Ethan Hawke irradie dans cette première série coécrite avec Mark Richard et jouée avec fougue par le comédien dans une Amérique préparant la guerre entre pro et anti-esclavagistes. A voir sur Be Séries, samedi à 20h30

Ce tandem cinématographique s’inscrit dans la lignée du duo Marty – Doc de Back to the Future. Face à l’illuminé Brown, « Echalote » se montre étonné mais volontaire, toujours prêt à s’investir même dans les projets les plus fous. L’apparition de ce personnage fictif au coeur de ce morceau de l’histoire douloureuse et fratricide des Etats-Unis est la première entorse à la réalité concédée par la série The Good Lord Bird***. Elle suit en cela le roman éponyme de James McBride, dont elle s’inspire largement.

Oignon (Echalote en français) est le surnom que le capitaine sans peur, mais pas sans reproche, a donné au jeune esclave Henry qu’il a sauvé presque contre son gré. Presque, parce qu’un homme menaçait bien sa vie et celle de son père mais rien de tout cela ne serait arrivé sans l’intervention de Brown et les menaces proférées à l’encontre de l’individu.

Cette capacité unique à se fourrer dans le pétrin et à déclencher l’exaspération de ses contemporains est l’autre caractéristique qui fait de John Brown un personnage mi-héroïque, mi-tragicomique. Ethan Hawke s’empare avec fougue de ce rôle hors normes et donne vie à cet anti-esclavagiste illuminé, sorte de Don Quichotte fervent catholique qui a fait de la libération des esclaves sa mission (quasi) « divine ». Ses interminables prières et ses citations de passages entiers de la Bible, y compris en plein échange de tirs, sont un motif récurrent de comédie, tout comme son aveuglement à l’égard de la véritable identité d’Echalote qui n’est qu’un prolongement de ses fourvoiements dans sa façon de mener son combat sanglant. Elle illustre aussi avec ironie la nécessité pour de nombreux Noirs de se conformer à la « vision » des Blancs pour avoir une chance de survie.

Les premières étincelles avant la Guerre de Sécession

Du roman de l’Afro-Américain James McBride, découvert au hasard d’un autre tournage, l’acteur Ethan Hawke a fait son livre de chevet au point de vouloir le transformer en projet de film.
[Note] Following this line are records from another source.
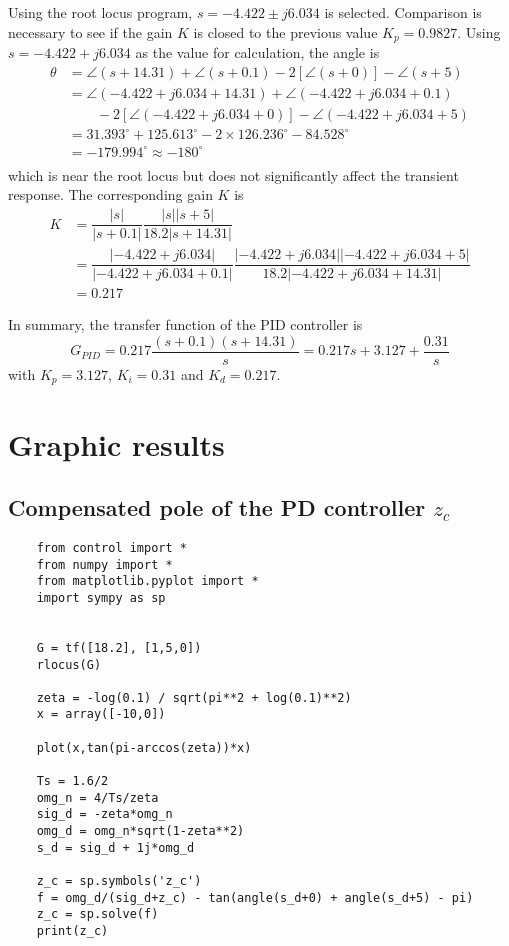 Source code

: Using the root locus program, $ s = -4.422 \pm j6.034 $ is selected. Comparison is necessary to see if the gain $ K $ is closed to the previous value $ K_p = 0.9827 $. Using $ s = -4.422 + j6.034  $ as the value for calculation, the angle is
\[
\begin{array}{ll}
\theta & = \angle (s+14.31) + \angle (s+0.1) - 2[\angle (s+0)] - \angle (s+5)\\
& = \angle (-4.422 + j6.034 + 14.31) + \angle (-4.422 + j6.034+0.1) \\
& \qquad - 2[\angle (-4.422 + j6.034+0)] - \angle (-4.422 + j6.034+5)\\
& = 31.393^\circ + 125.613^\circ - 2\times 126.236^\circ - 84.528^\circ\\
& = -179.994^\circ \approx -180^\circ \\
\end{array}
\]
which is near the root locus but does not significantly affect the transient response. The corresponding gain $ K $ is
\[
\begin{array}{ll}
K &= \dfrac{|s|}{|s+0.1|}\dfrac{|s||s+5|}{18.2|s+14.31|}\\
&= \dfrac{|-4.422 + j6.034|}{|-4.422 + j6.034+0.1|}\dfrac{|-4.422 + j6.034||-4.422 + j6.034+5|}{18.2|-4.422 + j6.034+14.31|}\\
&= 0.217
\end{array}
\]

In summary, the transfer function of the PID controller is
\begin{equation}
	G_{PID} = 0.217\dfrac{(s+0.1)(s+14.31)}{s} = 0.217s + 3.127 + \dfrac{0.31}{s}
\end{equation}
with $ K_p = 3.127 $, $ K_i = 0.31 $ and $ K_d = 0.217 $.

\section{Graphic results}
\subsection{Compensated pole of the PD controller $ z_c $}
\begin{verbatim}
	from control import *
	from numpy import *
	from matplotlib.pyplot import *
	import sympy as sp
	
		
	G = tf([18.2], [1,5,0])
	rlocus(G)
	
	zeta = -log(0.1) / sqrt(pi**2 + log(0.1)**2)
	x = array([-10,0])
	
	plot(x,tan(pi-arccos(zeta))*x)
	
	Ts = 1.6/2
	omg_n = 4/Ts/zeta
	sig_d = -zeta*omg_n
	omg_d = omg_n*sqrt(1-zeta**2)
	s_d = sig_d + 1j*omg_d
	
	z_c = sp.symbols('z_c')
	f = omg_d/(sig_d+z_c) - tan(angle(s_d+0) + angle(s_d+5) - pi)
	z_c = sp.solve(f)
	print(z_c)
\end{verbatim}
Projet adapté en série pour Showtime sur les conseils de sa femme, la productrice Ryan Hawke, qui trouvait que le matériel épique du récit « à la Huckleberry Finn » risquait d’être « sacrifié » s’il se limitait à deux heures sur l’écran.

La série se concentre sur les deux dernières années de la vie exaltée de cette figure américaine de la lutte pour l’abolition de l’esclavage. Soit juste avant son exécution par pendaison en 1859, après une tentative d’insurrection avortée en Virginie. Evénement qui fut l’un des déclencheurs de la Guerre de Sécession. Henry Shackleford (Joshua Caleb Johnson), alias Échalote, jeune esclave âgé de douze ans que Brown prend sous son aile, est le narrateur de cette histoire (en partie) vraie.
L’intérêt de sa présence est double : Echalote prend en charge l’incrédulité du spectateur face aux prises de décision tordues et expéditions folles menées par Brown. Il permet aussi de découvrir le monde des esclaves, non pas sous le seul angle de la violence, des humiliations et du travail forcé, mais sous celui de la rébellion, des réseaux de solidarité et des organisations secrètes où ont émergé des figures noires comme Frederick Douglass (Daveed Diggs) et Harriet Tubman*. Son périple aux côtés de Brown est aussi l’occasion d’un cheminement vers sa propre identité.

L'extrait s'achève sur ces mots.